■ **Work order**
Below are records with pictures. Transcribe exactly, and only, the lines from the line with "Our experience with" to the line with "Then we shall shew that", both ends included, but not the pictures.

■ **Dataset**
┄┄┄┄┄┄┄┄┄┄┄┄┄┄┄┄┄┄┄┄

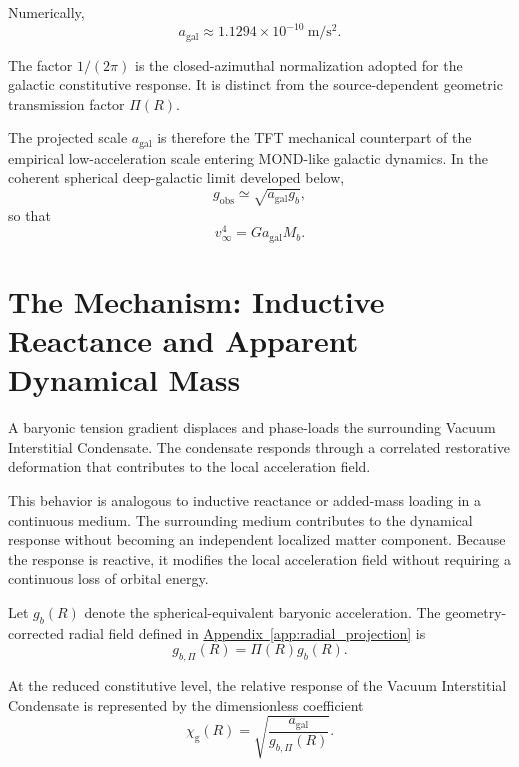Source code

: Numerically,
\begin{equation}
    \boxed{
    a_{\mathrm{gal}}
    \approx
    1.1294\times10^{-10}\ \mathrm{m/s^2}.
    }
\end{equation}

The factor $1/(2\pi)$ is the closed-azimuthal normalization adopted for the
galactic constitutive response. It is distinct from the source-dependent
geometric transmission factor $\Pi(R)$.

The projected scale $a_{\mathrm{gal}}$ is therefore the TFT mechanical
counterpart of the empirical low-acceleration scale entering MOND-like galactic
dynamics. In the coherent spherical deep-galactic limit developed below,
\begin{equation}
    g_{\mathrm{obs}}
    \simeq
    \sqrt{
        a_{\mathrm{gal}}g_b
    },
\end{equation}
so that
\begin{equation}
    v_{\infty}^{4}
    =
    G
    a_{\mathrm{gal}}
    M_b.
\end{equation}

\section{The Mechanism: Inductive Reactance and Apparent Dynamical Mass}

A baryonic tension gradient displaces and phase-loads the surrounding Vacuum Interstitial Condensate. The condensate responds through a correlated restorative deformation that contributes to the local acceleration field.

This behavior is analogous to inductive reactance or added-mass loading in a continuous medium. The surrounding medium contributes to the dynamical response without becoming an independent localized matter component. Because the response is reactive, it modifies the local acceleration field without requiring a continuous loss of orbital energy.

Let $g_b(R)$ denote the spherical-equivalent baryonic acceleration. The geometry-corrected radial field defined in \hyperref[app:radial_projection]{Appendix~\ref*{app:radial_projection}} is
\begin{equation}
    g_{b,\Pi}(R) = \Pi(R)g_b(R).
\end{equation}

At the reduced constitutive level, the relative response of the Vacuum Interstitial Condensate is represented by the dimensionless coefficient
\begin{equation}
    \chi_{\mathrm{g}}(R) = \sqrt{ \frac{a_{\mathrm{gal}}}{g_{b,\Pi}(R)} }.
\end{equation}


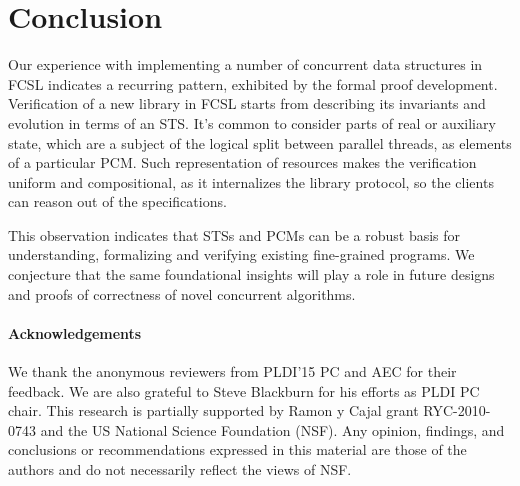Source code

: \vspace{-5pt}

\section{Conclusion}
\label{sec:conclusion}

Our experience with implementing a number of concurrent data
structures in FCSL indicates a recurring pattern, exhibited by the
formal proof development.
%
Verification of a new library in FCSL starts from describing its
invariants and evolution in terms of an STS. It's common to consider
parts of real or auxiliary state, which are a subject of the logical
split between parallel threads, as elements of a particular PCM.
%
Such representation of resources makes the verification uniform
and compositional, as it internalizes the library protocol, so the
clients can reason out of the specifications.

This observation indicates that STSs and PCMs can be a robust basis
for understanding, formalizing and verifying existing fine-grained
programs. We conjecture that the same foundational insights will play
a role in future designs and proofs of correctness of novel concurrent
algorithms.

\paragraph{Acknowledgements}

We thank the anonymous reviewers from PLDI'15 PC and AEC for their
feedback. We are also grateful to Steve Blackburn for his efforts as
PLDI PC chair. This research is partially supported by Ramon y Cajal
grant RYC-2010-0743 and the US National Science Foundation (NSF). Any
opinion, findings, and conclusions or recommendations expressed in
this material are those of the authors and do not necessarily reflect
the views of NSF.

\vspace{-5pt}
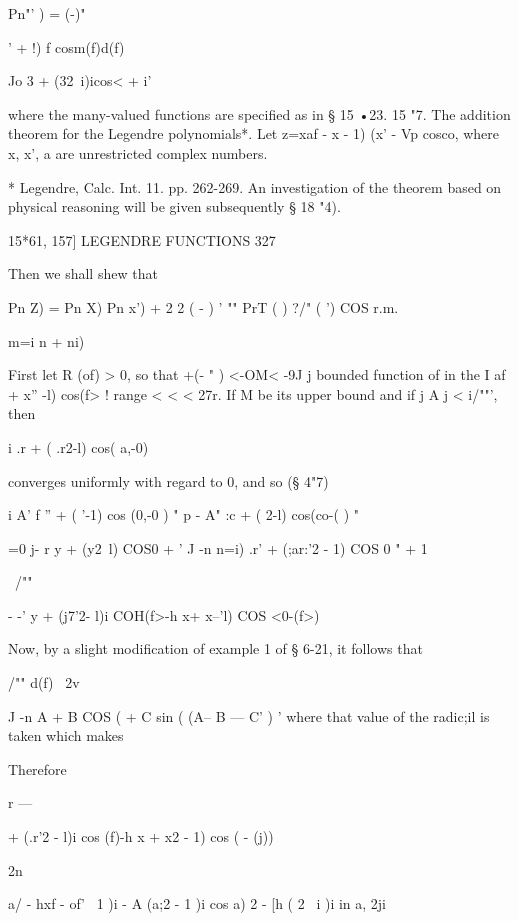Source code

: {{{Pn"'  ) = (-)" 



' + !) f  cosm(f)d(f) 

Jo  3 + (32\ i)icos<    + i' 



where the many-valued functions are specified as in § 15 •23. 
15 "7. The addition theorem for the Legendre polynomials*. 
Let z=xaf - x  - 1)  (x' - Vp cosco, where x, x', a are unrestricted complex numbers. 

* Legendre, Calc. Int. 11. pp. 262-269. An investigation of the theorem based on physical 
reasoning will be given subsequently  § 18 "4). 



15*61, 157] LEGENDRE FUNCTIONS 327 

Then we shall shew that 

Pn  Z) = Pn  X) Pn  x') + 2 2 ( - ) '  ""  PrT ( ) ?/" ( ') COS r.m. 

m=i  n + ni) \ 

First let R (of) > 0, so that  +(-  " ) <-OM< -9J j   bounded function of in the 
I af +  x'' -l) cos(f> ! 
range < <  < 27r. If M be its upper bound and if j A j < i/""', then 

i    .r + ( .r2-l) cos( a,-0)   

converges uniformly with regard to 0, and so (§ 4"7) 

i A'  f ''    + (  '-1)  cos (0,-0 ) "   p - A" :c + ( 2-l) cos(co-( ) " 

 =0 j- r  y + (y2\ l) COS0   + ' J -n n=i)  .r' + (;ar:'2 - 1)  COS 0 " + 1 

\  /""     

-  -'  y + (j7'2- l)i COH(f>-h  x+ x--'l) COS <0-(f>)  

Now, by a slight modification of example 1 of § 6-21, it follows that 

/"" d(f) \  2v 

J -n A + B COS (   + C sin (  (A-- B  — C' ) ' 
where that value of the radic;il is taken which makes 

Therefore 



r — 



+ (.r'2 - l)i cos (f)-h  x +  x2 - 1)  cos (  - (j))  

2n 



  a/ - hxf -   of' \  1 )i - A (a;2 - 1 )i cos a) 2 - [h ( 2 \  i )i  in a, 2ji 

}}}
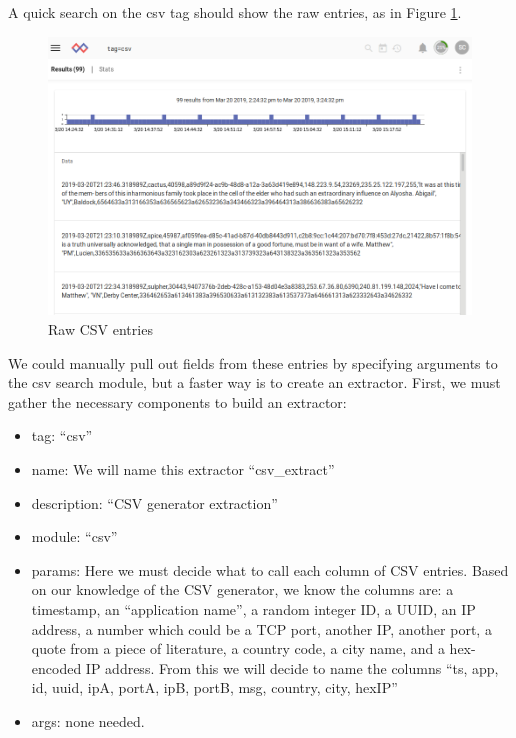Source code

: A quick search on the csv tag should show the raw entries, as in Figure \ref{fig:lab-csv-raw}.


\begin{figure}
	\includegraphics{images/lab-csv-raw.png}
	\caption{Raw CSV entries}
	\label{fig:lab-csv-raw}
\end{figure}

We could manually pull out fields from these entries by specifying
arguments to the csv search module, but a faster way is to create an
extractor. First, we must gather the necessary components to build an
extractor:

\begin{itemize}
\tightlist
\item
  tag: ``csv''
\item
  name: We will name this extractor ``csv\_extract''
\item
  description: ``CSV generator extraction''
\item
  module: ``csv''
\item
  params: Here we must decide what to call each column of CSV entries.
  Based on our knowledge of the CSV generator, we know the columns are:
  a timestamp, an ``application name'', a random integer ID, a UUID,
  an IP address, a number which could be a TCP port, another IP, another
  port, a quote from a piece of literature, a country code, a city name,
  and a hex-encoded IP address. From this we will decide to name the
  columns ``ts, app, id, uuid, ipA, portA, ipB, portB, msg, country,
  city, hexIP''
\item
  args: none needed.
\end{itemize}

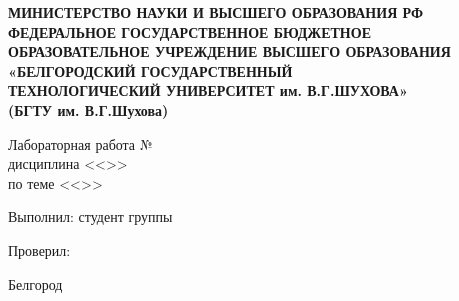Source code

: \begin{titlepage}
\thispagestyle{empty}
\setlength{\parindent}{0ex} %

\begin{center}
  \textbf{МИНИСТЕРСТВО НАУКИ И ВЫСШЕГО ОБРАЗОВАНИЯ РФ\\
ФЕДЕРАЛЬНОЕ ГОСУДАРСТВЕННОЕ БЮДЖЕТНОЕ ОБРАЗОВАТЕЛЬНОЕ УЧРЕЖДЕНИЕ
ВЫСШЕГО ОБРАЗОВАНИЯ\\
«БЕЛГОРОДСКИЙ ГОСУДАРСТВЕННЫЙ\\
ТЕХНОЛОГИЧЕСКИЙ УНИВЕРСИТЕТ им. В.Г.ШУХОВА»\\
(БГТУ им. В.Г.Шухова)
}
\end{center}

\vspace{50mm}

\begin{center}
  Лабораторная работа № \LabNum \\
  дисциплина <<\LabSubject>>\\
  по теме <<\LabTheme>>\\
\end{center}

\vspace{40mm}

\begin{minipage}{.60\linewidth}
    Выполнил: студент группы \Group

    \smallskip

    Проверил:
\end{minipage}
\hfill
\begin{minipage}{.4\linewidth}
  \begin{flushright}
    \AuthorFIO

    \smallskip

    \LecturerFIO
  \end{flushright}
\end{minipage}

\vfill
\begin{center}
  Белгород \Year
\end{center}

\setlength{\parindent}{1.25cm} %
\end{titlepage}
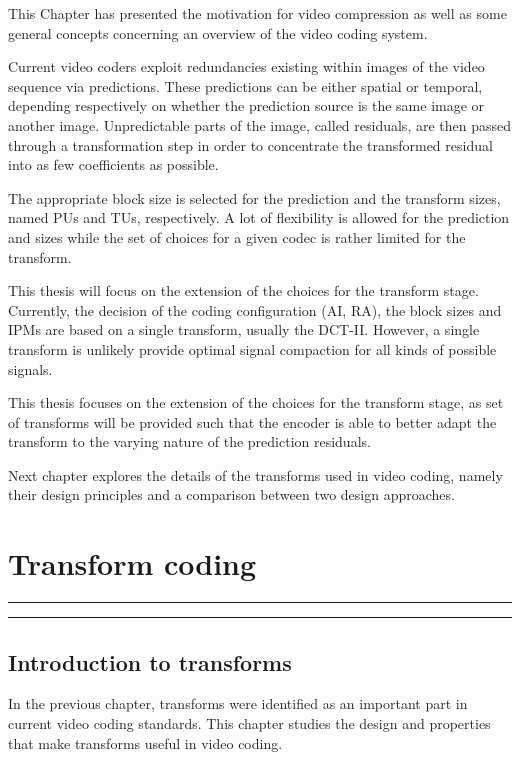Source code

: \documentclass[11pt,a4paper,openright,twoside]{book}
\providecommand{\chaptertoc}{
	\startcontents[chapters]
	\hrule
	\vspace{1em}
	\printcontents[chapters]{}{1}{{\sf\large\bfseries Contents}}
	\vspace{1em}
	\hrule
}
\numberwithin{equation}{section} %
\numberwithin{figure}{section} %
\numberwithin{table}{section} %
\begin{document}
This Chapter has presented the motivation for video compression as well as
some general concepts concerning an overview of the video coding system.

Current video coders exploit redundancies existing within images of the video
sequence via predictions.
These predictions can be either spatial or temporal, depending respectively on
whether the prediction source is the same image or another image.
Unpredictable parts of the image, called residuals, are then passed through a
transformation step in order to concentrate the transformed residual into as
few coefficients as possible.

The appropriate block size is selected for the prediction and the transform
sizes, named \acp{PU} and \acp{TU}, respectively.
A lot of flexibility is allowed for the prediction and sizes while the set of
choices for a given codec is rather limited for the transform.

This thesis will focus on the extension of the choices for the transform
stage.
Currently, the decision of the coding configuration (\ac{AI}, \ac{RA}), the
block sizes and \acp{IPM} are based on a single transform, usually the
\ac{DCT}-II.
However, a single transform is unlikely provide optimal signal compaction for
all kinds of possible signals.

This thesis focuses on the extension of the choices for the transform
stage, as set of transforms will be provided such that the encoder is able to
better adapt the transform to the varying nature of the prediction residuals.

Next chapter explores the details of the transforms used in video coding,
namely their design principles and a comparison between two design approaches.

\chapter{Transform coding}
\label{cha:transform_coding}
\chaptertoc

\section{Introduction to transforms}
\label{sec:introduction_to_transforms}

In the previous chapter, transforms were identified as an important part in
current video coding standards.
This chapter studies the design and properties that make transforms useful in
video coding.
\end{document}
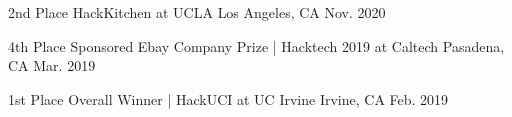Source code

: 



\begin{cvhonors}
  \cvhonor
    {2nd Place} %
    {HackKitchen at UCLA} %
    {Los Angeles, CA} %
    {Nov. 2020} %
    
  \cvhonor
    {4th Place} %
    {Sponsored Ebay Company Prize | Hacktech 2019 at Caltech} %
    {Pasadena, CA} %
    {Mar. 2019} %

  \cvhonor
    {1st Place} %
    {Overall Winner | HackUCI at UC Irvine} %
    {Irvine, CA} %
    {Feb. 2019} %
    
\end{cvhonors}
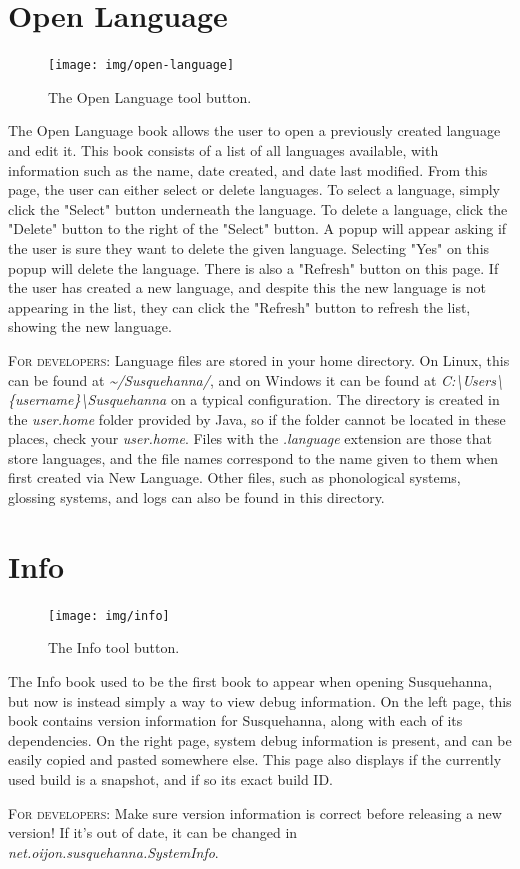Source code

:\documentclass{report}
\begin{document}
	\section{Open Language}
	\begin{figure}
		\centering
		\texttt{[image: img/open-language]}
		\caption{The Open Language tool button.}
		\label{fig:open-language}
	\end{figure}
	The Open Language book allows the user to open a previously created language and edit it. This book consists of a list of all languages available, with information such as the name, date created, and date last modified. From this page, the user can either select or delete languages. To select a language, simply click the "Select" button underneath the language. To delete a language, click the "Delete" button to the right of the "Select" button. A popup will appear asking if the user is sure they want to delete the given language. Selecting "Yes" on this popup will delete the language. There is also a "Refresh" button on this page. If the user has created a new language, and despite this the new language is not appearing in the list, they can click the "Refresh" button to refresh the list, showing the new language.
	\begin{tcolorbox}[width=1\textwidth]
		\textsc{For developers:} Language files are stored in your home directory. On Linux, this can be found at \emph{\textasciitilde/Susquehanna/}, and on Windows it can be found at \emph{C:{\textbackslash}Users{\textbackslash}\{username\}{\textbackslash}Susquehanna} on a typical configuration. The directory is created in the \emph{user.home} folder provided by Java, so if the folder cannot be located in these places, check your \emph{user.home}. Files with the \emph{.language} extension are those that store languages, and the file names correspond to the name given to them when first created via New Language. Other files, such as phonological systems, glossing systems, and logs can also be found in this directory.
	\end{tcolorbox}
	\section{Info}\label{sec:info}
	\begin{figure}
		\centering
		\texttt{[image: img/info]}
		\caption{The Info tool button.}
		\label{fig:info}
	\end{figure}
	The Info book used to be the first book to appear when opening Susquehanna, but now is instead simply a way to view debug information. On the left page, this book contains version information for Susquehanna, along with each of its dependencies. On the right page, system debug information is present, and can be easily copied and pasted somewhere else. This page also displays if the currently used build is a snapshot, and if so its exact build ID.
	\begin{tcolorbox}[width=1\textwidth]
		\textsc{For developers:} Make sure version information is correct before releasing a new version! If it's out of date, it can be changed in \emph{net.oijon.susquehanna.SystemInfo}.
	\end{tcolorbox}
\end{document}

┄┄┄┄┄┄┄┄┄┄┄┄┄┄┄┄┄┄┄┄

■ **Response**
Our experience with implementing a number of concurrent data
structures in FCSL indicates a recurring pattern, exhibited by the
formal proof development.
%
Verification of a new library in FCSL starts from describing its
invariants and evolution in terms of an STS. It's common to consider
parts of real or auxiliary state, which are a subject of the logical
split between parallel threads, as elements of a particular PCM.
%
Such representation of resources makes the verification uniform
and compositional, as it internalizes the library protocol, so the
clients can reason out of the specifications.

This observation indicates that STSs and PCMs can be a robust basis
for understanding, formalizing and verifying existing fine-grained
programs. We conjecture that the same foundational insights will play
a role in future designs and proofs of correctness of novel concurrent
algorithms.

\paragraph{Acknowledgements}

We thank the anonymous reviewers from PLDI'15 PC and AEC for their
feedback. We are also grateful to Steve Blackburn for his efforts as
PLDI PC chair. This research is partially supported by Ramon y Cajal
grant RYC-2010-0743 and the US National Science Foundation (NSF). Any
opinion, findings, and conclusions or recommendations expressed in
this material are those of the authors and do not necessarily reflect
the views of NSF.

\vspace{-5pt}
Source code

: {{{Pn"'  ) = (-)" 



' + !) f  cosm(f)d(f) 

Jo  3 + (32\ i)icos<    + i' 



where the many-valued functions are specified as in § 15 •23. 
15 "7. The addition theorem for the Legendre polynomials*. 
Let z=xaf - x  - 1)  (x' - Vp cosco, where x, x', a are unrestricted complex numbers. 

* Legendre, Calc. Int. 11. pp. 262-269. An investigation of the theorem based on physical 
reasoning will be given subsequently  § 18 "4). 



15*61, 157] LEGENDRE FUNCTIONS 327 

Then we shall shew that 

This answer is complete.